[Task objective]: Only the lines from the one containing "9. Run install.sh script" through the last line of the entries are wanted. Transcribe them exactly.

[Data supplied]:
=======

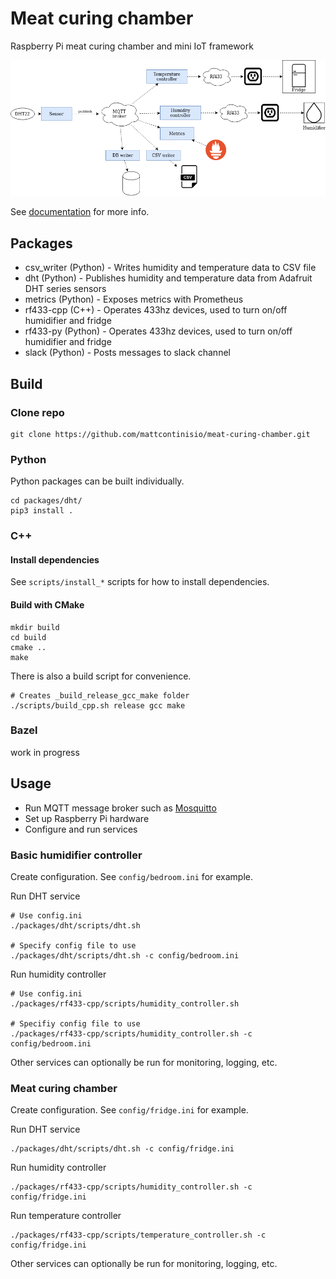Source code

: # Meat curing chamber

Raspberry Pi meat curing chamber and mini IoT framework

![alt text](./doc/architecture.png "Architecture")

See [documentation](./doc/design.md) for more info.

## Packages

* csv_writer (Python) - Writes humidity and temperature data to CSV file
* dht (Python) - Publishes humidity and temperature data from Adafruit DHT series sensors
* metrics (Python) - Exposes metrics with Prometheus
* rf433-cpp (C++) - Operates 433hz devices, used to turn on/off humidifier and fridge
* rf433-py (Python) - Operates 433hz devices, used to turn on/off humidifier and fridge
* slack (Python) - Posts messages to slack channel

## Build

### Clone repo

    git clone https://github.com/mattcontinisio/meat-curing-chamber.git

### Python

Python packages can be built individually.

    cd packages/dht/
    pip3 install .

### C++

#### Install dependencies

See `scripts/install_*` scripts for how to install dependencies.

#### Build with CMake

    mkdir build
    cd build
    cmake ..
    make

There is also a build script for convenience.

    # Creates _build_release_gcc_make folder
    ./scripts/build_cpp.sh release gcc make

### Bazel

work in progress

## Usage

* Run MQTT message broker such as [Mosquitto](https://mosquitto.org/)
* Set up Raspberry Pi hardware
* Configure and run services

### Basic humidifier controller

Create configuration. See `config/bedroom.ini` for example.

Run DHT service

    # Use config.ini
    ./packages/dht/scripts/dht.sh

    # Specify config file to use
    ./packages/dht/scripts/dht.sh -c config/bedroom.ini

Run humidity controller

    # Use config.ini
    ./packages/rf433-cpp/scripts/humidity_controller.sh

    # Specifiy config file to use
    ./packages/rf433-cpp/scripts/humidity_controller.sh -c config/bedroom.ini

Other services can optionally be run for monitoring, logging, etc.

### Meat curing chamber

Create configuration. See `config/fridge.ini` for example.

Run DHT service

    ./packages/dht/scripts/dht.sh -c config/fridge.ini

Run humidity controller

    ./packages/rf433-cpp/scripts/humidity_controller.sh -c config/fridge.ini

Run temperature controller

    ./packages/rf433-cpp/scripts/temperature_controller.sh -c config/fridge.ini

Other services can optionally be run for monitoring, logging, etc.
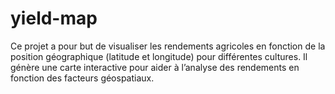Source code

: # yield-map
Ce projet a pour but de visualiser les rendements agricoles en fonction de la position géographique (latitude et longitude) pour différentes cultures. Il génère une carte interactive pour aider à l’analyse des rendements en fonction des facteurs géospatiaux.
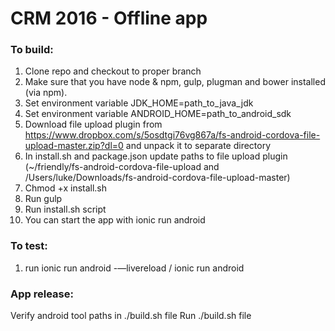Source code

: # CRM 2016 - Offline app

### To build:

1. Clone repo and checkout to proper branch
2. Make sure that you have node & npm, gulp, plugman and bower installed (via npm).
3. Set environment variable JDK_HOME=path_to_java_jdk
4. Set environment variable ANDROID_HOME=path_to_android_sdk
5. Download file upload plugin from https://www.dropbox.com/s/5osdtgi76vg867a/fs-android-cordova-file-upload-master.zip?dl=0 and unpack it to separate directory
6. In install.sh and package.json update paths to file upload plugin (~/friendly/fs-android-cordova-file-upload and /Users/luke/Downloads/fs-android-cordova-file-upload-master)
7. Chmod +x install.sh
8. Run gulp
9. Run install.sh script
10. You can start the app with ionic run android

### To test:
1. run ionic run android -—livereload / ionic run android

### App release:
Verify android tool paths in ./build.sh file
Run ./build.sh file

=======

[Written answer]:
9. Run install.sh script
10. You can start the app with ionic run android

### To test:
1. run ionic run android -—livereload / ionic run android

### App release:
Verify android tool paths in ./build.sh file
Run ./build.sh file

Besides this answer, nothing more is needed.